Para especialistas, um conjunto de fatores explica essa situação de tantos e tão graves acidentes: o aumento exponencial da frota, a imprudência dos motociclistas, a fiscalização incipiente ou a falta de sinalização nas estradas e ruas, entre outros. Algumas alternativas são debatidas, como a implantação de motofaixas ou centros de formação especializados para motoqueiros. Mas, enquanto as discussões continuam, são comuns flagrantes de irregularidades, como motociclistas trafegando na contramão numa engarrafada Rua Jardim Botânico ou fazendo retorno sobre a calçada na Rua Pinheiro Machado, em Laranjeiras. Mortes também seguem acontecendo, como a do motoboy Rodrigo Lopes Santiago, ontem, atingido por uma linha de pipa com cerol na Avenida Brasil. E as perspectivas não são muito otimistas.

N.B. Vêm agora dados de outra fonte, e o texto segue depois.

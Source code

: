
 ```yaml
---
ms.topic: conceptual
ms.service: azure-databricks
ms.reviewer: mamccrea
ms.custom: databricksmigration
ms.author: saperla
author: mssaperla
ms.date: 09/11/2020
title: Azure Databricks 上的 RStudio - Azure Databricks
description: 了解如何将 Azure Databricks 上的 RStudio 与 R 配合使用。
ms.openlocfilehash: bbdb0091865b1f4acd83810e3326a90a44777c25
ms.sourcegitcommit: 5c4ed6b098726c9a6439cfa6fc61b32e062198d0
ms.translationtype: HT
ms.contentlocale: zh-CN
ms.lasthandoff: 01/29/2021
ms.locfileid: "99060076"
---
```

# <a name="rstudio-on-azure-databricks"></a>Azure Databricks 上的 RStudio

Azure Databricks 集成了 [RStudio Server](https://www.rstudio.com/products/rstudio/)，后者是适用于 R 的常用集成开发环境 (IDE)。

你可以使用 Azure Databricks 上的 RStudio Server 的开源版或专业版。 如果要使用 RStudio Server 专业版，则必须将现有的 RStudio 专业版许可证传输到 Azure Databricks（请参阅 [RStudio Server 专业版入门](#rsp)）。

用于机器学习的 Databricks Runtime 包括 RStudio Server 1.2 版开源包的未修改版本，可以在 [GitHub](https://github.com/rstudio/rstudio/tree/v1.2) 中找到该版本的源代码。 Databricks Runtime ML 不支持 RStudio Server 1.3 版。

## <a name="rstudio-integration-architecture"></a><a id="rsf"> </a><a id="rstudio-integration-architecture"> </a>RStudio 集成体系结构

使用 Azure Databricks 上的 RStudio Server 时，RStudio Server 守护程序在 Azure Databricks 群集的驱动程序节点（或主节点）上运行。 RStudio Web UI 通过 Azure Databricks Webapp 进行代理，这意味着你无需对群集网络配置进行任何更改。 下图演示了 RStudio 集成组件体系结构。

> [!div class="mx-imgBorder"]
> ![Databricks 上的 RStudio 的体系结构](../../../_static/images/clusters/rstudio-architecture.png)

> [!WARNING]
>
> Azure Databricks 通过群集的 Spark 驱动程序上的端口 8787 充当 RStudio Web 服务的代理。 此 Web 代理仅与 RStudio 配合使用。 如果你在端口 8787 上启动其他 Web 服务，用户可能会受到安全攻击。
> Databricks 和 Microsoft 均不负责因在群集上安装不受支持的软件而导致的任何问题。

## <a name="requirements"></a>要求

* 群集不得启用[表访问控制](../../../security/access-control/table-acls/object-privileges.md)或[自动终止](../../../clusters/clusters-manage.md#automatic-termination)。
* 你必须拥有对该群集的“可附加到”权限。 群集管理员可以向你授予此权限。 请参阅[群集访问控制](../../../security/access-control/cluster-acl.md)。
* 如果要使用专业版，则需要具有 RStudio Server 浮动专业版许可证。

ASSOCIAÇÃO: ACIDENTES CRESCEM 120%
Presidente da Associação de Motociclistas do Estado do Rio (Amo-RJ), Aloísio Braz, por exemplo, afirma que, segundo levantamentos do grupo, de um ano para o outro, o número de acidentes com motos cresce, em média, 120%, sem expectativas de mudanças desse quadro. E, embora órgãos como os bombeiros não discriminem as ocorrências com motos, o monitoramento feito pela associação indica que a Avenida das Américas, na Barra, é a mais crítica na cidade do Rio. Num único dia chuvoso na semana passada, diz Aloísio, foram 53 acidentes na via. E ele aponta para um outro vilão: a má qualidade do piso asfáltico.
— O motociclista hoje é um sobrevivente. Os acidentes graves, na maioria das vezes, ocorrem por causa do piso asfáltico, destruído no Rio e nas rodovias federais — diz ele, afirmando que, apesar de os números oficiais de mortes já serem assustadores, são subdimensionados.
Enquanto isso, quem anda de moto sai de casa preocupado. Sentado num tradicional ponto de descanso de motoboys em frente à Praia de São Conrado, Leandro Teixeira conta que escapou ileso de um acidente na semana passada, um dia antes de a presidente Dilma Rousseff sancionar uma lei incluindo a atividade de quem trabalha com moto entre as profissões perigosas, com direito a adicional de 30%, por periculosidade. Um caminhão atravessou a pista, e Leandro conseguiu pular. A moto, no entanto, terminou debaixo do veículo.
— Todo dia, ao sair de casa, ajoelho e peço a Deus para voltar para minha família. Sei que estou sujeito aos riscos do trânsito. Mas este é meu trabalho, o que sei fazer de melhor — dizia ele.
CRÍTICA À PERMISSÃO PARA TRAFEGAR ENTRE VÉICULOS
Julio Jacobo Waiselfiz, do Centro Brasileiro de Estudos Latino-Americanos, lembra que, a partir da década de 1990, o custo para a aquisição de motocicletas baixou em todo o país. E, segundo ele, enquanto a frota crescia vertiginosamente, um veto no Código de Trânsito Brasileiro, sancionado em 1997, foi um fator que contribuiu para o aumento do número de acidentes com motos no Brasil.
No projeto, o artigo 56 proibia aos condutores de motocicletas, motonetas e ciclomotores "a passagem entre veículos de filas adjacentes ou entre a calçada e veículos de fila adjacente a ela”, os conhecidos corredores. Mas o artigo foi vetado, sob a alegação de que a proibição tirava a fluidez do trânsito. "O dispositivo restringe sobremaneira a utilização desse tipo de veículo que, em todo o mundo, é largamente utilizado como forma de garantir maior agilidade de deslocamento”, dizia o texto do veto.
— Na minha opinião, poder circular no corredor gera uma condução perigosa — diz Julio.